(Stored data entries)
----

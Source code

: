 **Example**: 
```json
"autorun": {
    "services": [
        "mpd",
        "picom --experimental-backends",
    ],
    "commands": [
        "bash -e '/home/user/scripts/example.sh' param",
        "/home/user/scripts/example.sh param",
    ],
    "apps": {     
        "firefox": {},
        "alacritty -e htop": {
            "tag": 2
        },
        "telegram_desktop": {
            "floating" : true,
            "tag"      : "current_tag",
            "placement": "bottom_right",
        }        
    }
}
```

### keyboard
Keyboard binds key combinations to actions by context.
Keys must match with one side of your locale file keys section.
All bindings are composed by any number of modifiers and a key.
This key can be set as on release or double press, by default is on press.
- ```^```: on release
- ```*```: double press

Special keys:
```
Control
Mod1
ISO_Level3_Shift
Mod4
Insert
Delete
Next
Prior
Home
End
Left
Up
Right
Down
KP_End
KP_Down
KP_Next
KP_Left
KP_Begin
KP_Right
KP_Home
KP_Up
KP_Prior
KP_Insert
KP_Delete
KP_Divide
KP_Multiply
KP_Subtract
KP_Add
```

----

→ **Your objective**: What you return should match the entries above exactly.

→ **Exercise solution**:
Source code

: **Example**: 
```json
"autorun": {
    "services": [
        "mpd",
        "picom --experimental-backends",
    ],
    "commands": [
        "bash -e '/home/user/scripts/example.sh' param",
        "/home/user/scripts/example.sh param",
    ],
    "apps": {     
        "firefox": {},
        "alacritty -e htop": {
            "tag": 2
        },
        "telegram_desktop": {
            "floating" : true,
            "tag"      : "current_tag",
            "placement": "bottom_right",
        }        
    }
}
```

### keyboard
Keyboard binds key combinations to actions by context.
Keys must match with one side of your locale file keys section.
All bindings are composed by any number of modifiers and a key.
This key can be set as on release or double press, by default is on press.
- ```^```: on release
- ```*```: double press

Special keys:
```
Control
Mod1
ISO_Level3_Shift
Mod4
Insert
Delete
Next
Prior
Home
End
Left
Up
Right
Down
KP_End
KP_Down
KP_Next
KP_Left
KP_Begin
KP_Right
KP_Home
KP_Up
KP_Prior
KP_Insert
KP_Delete
KP_Divide
KP_Multiply
KP_Subtract
KP_Add
```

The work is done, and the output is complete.